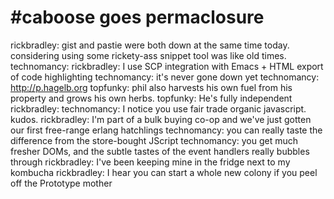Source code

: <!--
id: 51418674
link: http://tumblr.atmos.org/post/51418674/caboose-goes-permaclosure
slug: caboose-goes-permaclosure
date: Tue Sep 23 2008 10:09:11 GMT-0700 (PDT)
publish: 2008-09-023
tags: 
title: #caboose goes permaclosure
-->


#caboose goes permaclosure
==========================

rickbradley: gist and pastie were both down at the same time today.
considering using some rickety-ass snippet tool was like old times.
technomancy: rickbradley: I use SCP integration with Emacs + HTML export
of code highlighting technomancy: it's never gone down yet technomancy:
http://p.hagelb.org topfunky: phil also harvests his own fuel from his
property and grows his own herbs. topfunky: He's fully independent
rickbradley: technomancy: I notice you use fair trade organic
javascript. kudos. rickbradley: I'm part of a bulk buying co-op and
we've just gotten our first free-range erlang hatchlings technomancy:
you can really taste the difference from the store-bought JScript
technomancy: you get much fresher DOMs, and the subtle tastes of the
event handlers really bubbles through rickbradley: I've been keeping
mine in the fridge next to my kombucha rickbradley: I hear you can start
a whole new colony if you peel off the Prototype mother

■ ■ ■ ■ ■

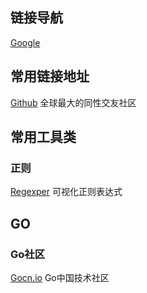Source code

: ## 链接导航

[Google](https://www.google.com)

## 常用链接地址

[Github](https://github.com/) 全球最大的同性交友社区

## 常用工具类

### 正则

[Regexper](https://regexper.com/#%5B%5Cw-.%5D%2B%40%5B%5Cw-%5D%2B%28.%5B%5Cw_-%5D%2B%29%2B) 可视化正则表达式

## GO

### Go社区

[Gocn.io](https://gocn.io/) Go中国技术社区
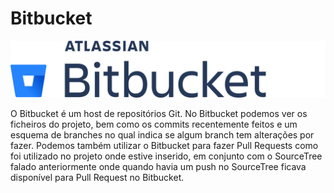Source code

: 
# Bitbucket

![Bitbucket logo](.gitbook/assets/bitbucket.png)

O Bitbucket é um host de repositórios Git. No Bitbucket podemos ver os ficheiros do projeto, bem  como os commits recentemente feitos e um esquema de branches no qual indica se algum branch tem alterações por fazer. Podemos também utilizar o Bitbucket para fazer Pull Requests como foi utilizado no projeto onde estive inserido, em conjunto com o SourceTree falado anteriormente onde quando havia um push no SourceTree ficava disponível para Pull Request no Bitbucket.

■ ■ ■ ■ ■

The expected answer is an exact copy of the lines above, beginning at the line with "you can really" and ending at the line with "a whole new", with both ends in.

• Result of the exercise:
you can really taste the difference from the store-bought JScript
technomancy: you get much fresher DOMs, and the subtle tastes of the
event handlers really bubbles through rickbradley: I've been keeping
mine in the fridge next to my kombucha rickbradley: I hear you can start
a whole new colony if you peel off the Prototype mother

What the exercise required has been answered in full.